Pipeline setup step 2: Fill forecast.py #93

Fuhan-Yang · 2025-01-10T17:25:23Z

This PR adds forecast function and run the forecast sequentially given the time frame in config.yaml. The results are saved as parquet data in the designated path. While this function hasn't been tested because of several errors:

Error: "typeFloat64 is incompatible with expected type String" is returned in split_train_test. This happens when the uptake data is a single polars DataFrame (instead of a uptake data list).
The NaN in training data prevents the fitting of LinearIncidenceUptakeModel, checks or methods (impute NA, or delete) are needed to ensure fitting can be run.

eschrom

Similar to my review for #92, I think we should get this to pass pre-commit and root out errors before merging.
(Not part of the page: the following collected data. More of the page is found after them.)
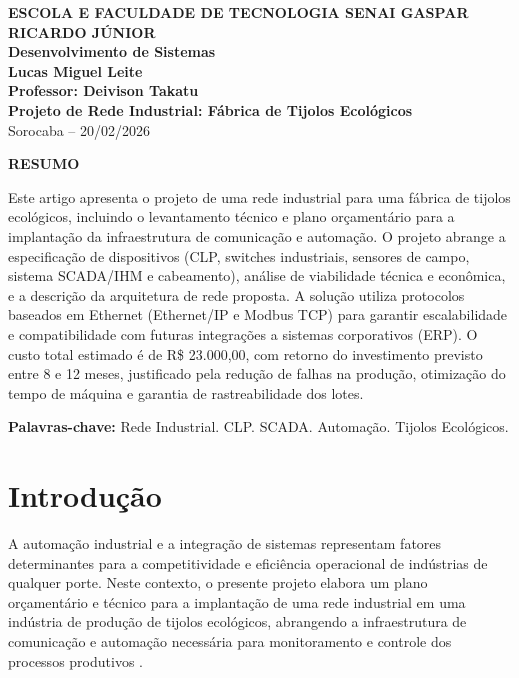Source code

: \documentclass[12pt,a4paper,oneside]{article}
\begin{document}
\begin{center}
  \textbf{\large ESCOLA E FACULDADE DE TECNOLOGIA SENAI GASPAR RICARDO JÚNIOR}\\
  \textbf{Desenvolvimento de Sistemas}\\[1cm]
  \textbf{\Large Lucas Miguel Leite}\\[0.5cm]
  \textbf{Professor: Deivison Takatu}\\[2cm]
  \textbf{\LARGE\textbf{Projeto de Rede Industrial: Fábrica de Tijolos Ecológicos}}\\[1cm]
  Sorocaba -- 20/02/2026
\end{center}

\vspace{1cm}

\begin{center}
  \textbf{RESUMO}
\end{center}

Este artigo apresenta o projeto de uma rede industrial para uma fábrica de tijolos ecológicos, incluindo o levantamento técnico e plano orçamentário para a implantação da infraestrutura de comunicação e automação. O projeto abrange a especificação de dispositivos (CLP, switches industriais, sensores de campo, sistema SCADA/IHM e cabeamento), análise de viabilidade técnica e econômica, e a descrição da arquitetura de rede proposta. A solução utiliza protocolos baseados em Ethernet (Ethernet/IP e Modbus TCP) para garantir escalabilidade e compatibilidade com futuras integrações a sistemas corporativos (ERP). O custo total estimado é de R\$ 23.000,00, com retorno do investimento previsto entre 8 e 12 meses, justificado pela redução de falhas na produção, otimização do tempo de máquina e garantia de rastreabilidade dos lotes.

\vspace{0.5cm}
\textbf{Palavras-chave:} Rede Industrial. CLP. SCADA. Automação. Tijolos Ecológicos.

\newpage

\section{Introdução}

A automação industrial e a integração de sistemas representam fatores determinantes para a competitividade e eficiência operacional de indústrias de qualquer porte. Neste contexto, o presente projeto elabora um plano orçamentário e técnico para a implantação de uma rede industrial em uma indústria de produção de tijolos ecológicos, abrangendo a infraestrutura de comunicação e automação necessária para monitoramento e controle dos processos produtivos \cite{albuquerque2009}.
\end{document}
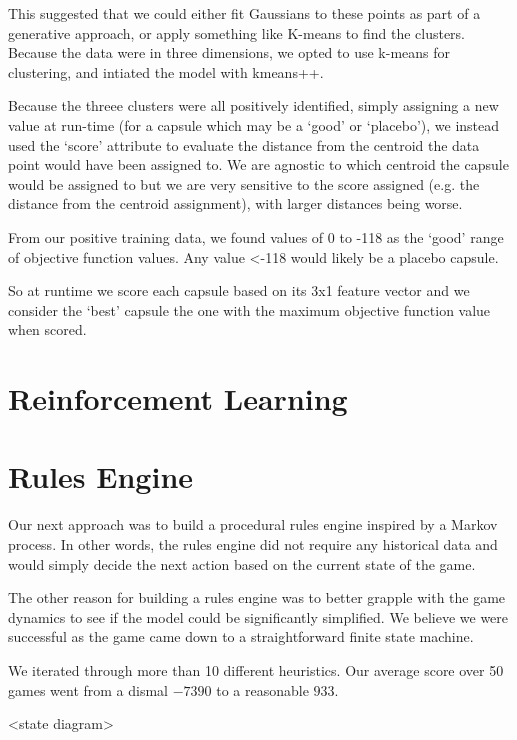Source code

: \documentclass[11pt, oneside]{article}   	%
\begin{document}
This suggested that we could either fit Gaussians to these points as part of a generative approach, or apply something like K-means to find the clusters. Because the data were in three dimensions, we opted to use k-means for clustering, and intiated the model with kmeans++.

Because the threee clusters were all positively identified, simply assigning a new value at run-time (for a capsule which may be a `good' or `placebo'), we instead used the `score' attribute to evaluate the distance from the centroid the data point would have been assigned to. We are agnostic to which centroid the capsule would be assigned to but we are very sensitive to the score assigned (e.g. the distance from the centroid assignment), with larger distances being worse.

From our positive training data, we found values of 0 to -118 as the `good' range of objective function values. Any value <-118 would likely be a placebo capsule.

So at runtime we score each capsule based on its 3x1 feature vector and we consider the `best' capsule the one with the maximum objective function value when scored.

\section*{Reinforcement Learning}

\section*{Rules Engine}
Our next approach was to build a procedural rules engine inspired by a Markov process. In other words, the rules engine did not require any historical data and would simply decide the next action based on the current state of the game.

The other reason for building a rules engine was to better grapple with the game dynamics to see if the model could be significantly simplified. We believe we were successful as the game came down to a straightforward finite state machine. 

We iterated through more than 10 different heuristics. Our average score over 50 games went from a dismal $-7390$ to a reasonable $933$.

<state diagram>
\end{document}
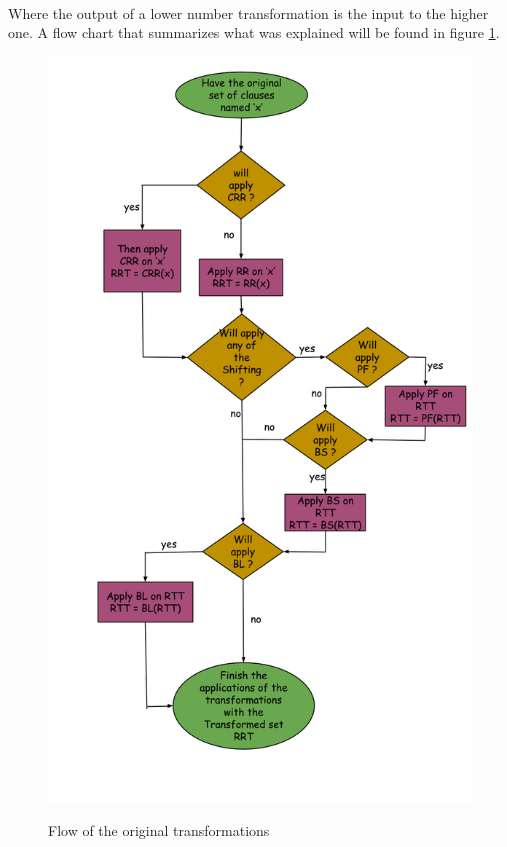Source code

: 		\paragraph{}			
		Where the output of a lower number transformation is the input to the higher one. A flow chart that summarizes what was explained will be found in figure \ref{fig:original_transformations_flow}.
		
		\begin{figure}[H]
			\centering
 		 	\scalebox{0.38}
 			{\includegraphics{pictures/Original_transformations_flow.png}}
 			\caption{Flow of the original transformations}\label{fig:original_transformations_flow}
		\end{figure}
If split_train_test breaks when given a single polars data frame, let's fix it. It looks like preprocess.py intends to always return a single data frame, not a list. This can easily remain true even after preprocess.py knows how to process multiple data sets, because it can just concatenate them into one before returning it. So we can just edit split_train_test to expect only a single data frame.
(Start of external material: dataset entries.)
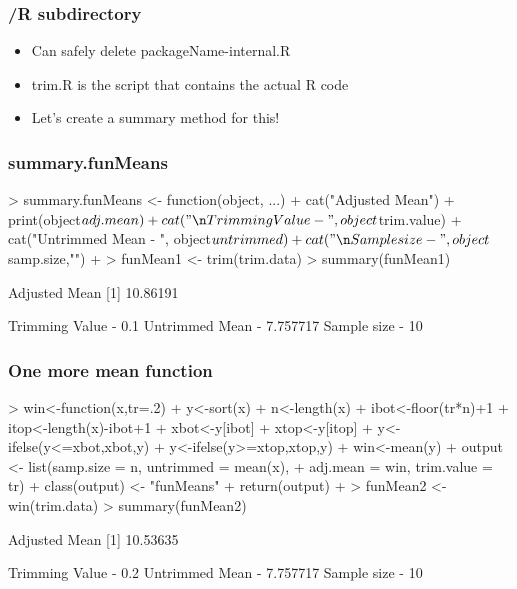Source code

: \documentclass[xcolor=svgnames]{beamer}
\begin{document}
\begin{frame}
  \frametitle{/R subdirectory}
  \begin{itemize}
  \item Can safely delete packageName-internal.R
  \item trim.R is the script that contains the actual R code
  \item Let's create a summary method for this! 
  \end{itemize}
\end{frame}

\begin{frame}[fragile]
  \frametitle{summary.funMeans}
\begin{Schunk}
\begin{Sinput}
>   summary.funMeans <- function(object, ...){
+       cat("\n Adjusted Mean\n")
+       print(object$adj.mean)
+       cat("\n Trimming Value - ", object$trim.value)
+       cat("\n Untrimmed Mean - ", object$untrimmed)
+       cat("\n Sample size - ", object$samp.size,"\n")
+   }
> funMean1 <- trim(trim.data)
> summary(funMean1)
\end{Sinput}
\begin{Soutput}
 Adjusted Mean
[1] 10.86191

 Trimming Value -  0.1
 Untrimmed Mean -  7.757717
 Sample size -  10 
\end{Soutput}
\end{Schunk}
\end{frame}

\begin{frame}[fragile]
\frametitle{One more mean function}
\begin{scriptsize}
\begin{Schunk}
\begin{Sinput}
> win<-function(x,tr=.2){
+    y<-sort(x)
+    n<-length(x)
+    ibot<-floor(tr*n)+1
+    itop<-length(x)-ibot+1
+    xbot<-y[ibot]
+    xtop<-y[itop]
+    y<-ifelse(y<=xbot,xbot,y)
+    y<-ifelse(y>=xtop,xtop,y)
+    win<-mean(y)
+    output <- list(samp.size = n, untrimmed = mean(x),
+                   adj.mean = win, trim.value = tr)
+     class(output) <- "funMeans"
+     return(output)
+ }
> funMean2 <- win(trim.data)
> summary(funMean2)
\end{Sinput}
\begin{Soutput}
 Adjusted Mean
[1] 10.53635

 Trimming Value -  0.2
 Untrimmed Mean -  7.757717
 Sample size -  10 
\end{Soutput}
\end{Schunk}
\end{scriptsize}
\end{frame}
\end{document}
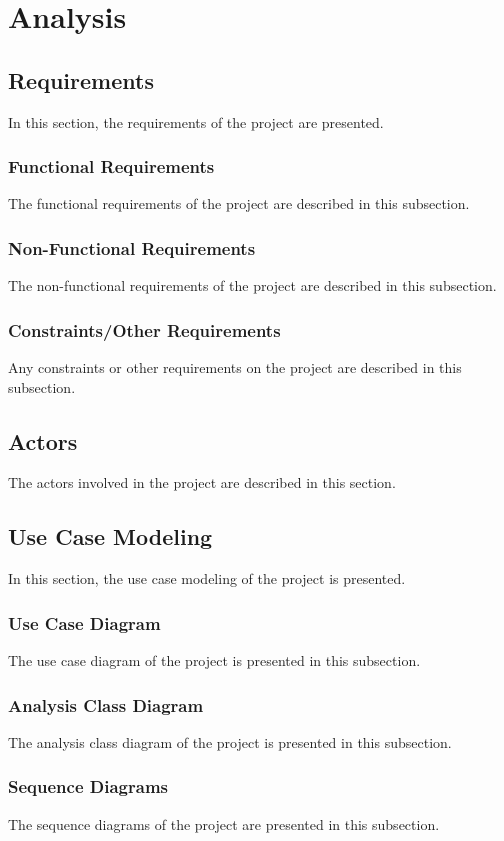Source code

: \chapter{Analysis}

\section{Requirements}

In this section, the requirements of the project are presented.

\subsection{Functional Requirements}

The functional requirements of the project are described in this subsection.

\subsection{Non-Functional Requirements}

The non-functional requirements of the project are described in this subsection.

\subsection{Constraints/Other Requirements}

Any constraints or other requirements on the project are described in this subsection.

\section{Actors}

The actors involved in the project are described in this section.

\section{Use Case Modeling}

In this section, the use case modeling of the project is presented.

\subsection{Use Case Diagram}

The use case diagram of the project is presented in this subsection.

\subsection{Analysis Class Diagram}

The analysis class diagram of the project is presented in this subsection.

\subsection{Sequence Diagrams}

The sequence diagrams of the project are presented in this subsection.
Likewise, if NaNs in the data cause problems, let's find out where they come from and fix them if possible. I don't recall missing values in the raw data - I wonder if there are further issues lurking in our code that cause the NaNs.

Normally, such things could be separate issues for separate PRs, but if they prevent us from testing the content of this PR properly, then I think they should be solved here.
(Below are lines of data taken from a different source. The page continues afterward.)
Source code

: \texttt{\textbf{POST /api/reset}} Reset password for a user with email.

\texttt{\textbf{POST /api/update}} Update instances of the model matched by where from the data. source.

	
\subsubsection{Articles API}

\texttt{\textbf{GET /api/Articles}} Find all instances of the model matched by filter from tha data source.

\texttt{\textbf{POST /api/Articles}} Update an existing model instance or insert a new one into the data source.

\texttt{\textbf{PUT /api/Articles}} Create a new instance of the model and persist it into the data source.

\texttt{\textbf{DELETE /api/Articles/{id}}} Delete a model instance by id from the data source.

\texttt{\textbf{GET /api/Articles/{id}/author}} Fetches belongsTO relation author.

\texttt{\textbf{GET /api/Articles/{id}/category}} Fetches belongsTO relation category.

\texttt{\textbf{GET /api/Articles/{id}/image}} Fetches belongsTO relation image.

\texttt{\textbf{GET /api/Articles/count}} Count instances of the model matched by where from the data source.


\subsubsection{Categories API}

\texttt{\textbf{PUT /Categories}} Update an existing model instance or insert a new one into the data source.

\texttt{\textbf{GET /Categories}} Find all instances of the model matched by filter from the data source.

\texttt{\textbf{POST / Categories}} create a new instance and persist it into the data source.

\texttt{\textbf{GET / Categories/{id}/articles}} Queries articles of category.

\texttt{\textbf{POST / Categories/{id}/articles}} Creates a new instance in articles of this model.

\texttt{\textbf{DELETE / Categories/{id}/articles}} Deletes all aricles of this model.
Please also see my separate comment on the way to increment the forecast date.

eschrom · 2025-01-13T16:45:29Z

scripts/forecast.py

+            cumulative_projections.with_columns(estimate_type=pl.lit("cumulative")),
+            incident_projections.with_columns(estimate_type=pl.lit("incident")),
+        ]
+    )


Same question I had on #92 - why combine cumulative and incident uptake into a single data frame? We could just return the cumulative data and derive the incident data in a future step if needed.

Fixed in 862faf8

eschrom · 2025-01-13T16:54:35Z

scripts/forecast.py

+                clean_data,
+                grouping_factors=config["groups"],
+                forecast_start=config["timeframe"]["start"],
+                forecast_end=forecast_date,


Shouldn't it be forecast_start that is being incremented?

As written here, with forecast_end being incremented, we are asking questions like:

suppose we have data through Nov 1, 2024 - how well can we estimate uptake through May 1, 2025?

suppose we have data through Nov 1, 2024 - how well can we estimate uptake through May 8, 2025?

suppose we have data through Nov 1, 2024 - how well can we estimate uptake through May 15, 2025?

and so on...
These questions do not require fitting the model multiple times in a loop! Just fit it once for the latest forecast_end date (e.g. May 29, 2025) and look up the projections "along the way" for all the intermediate dates (May 22, May 15, May 8, May 1, etc.).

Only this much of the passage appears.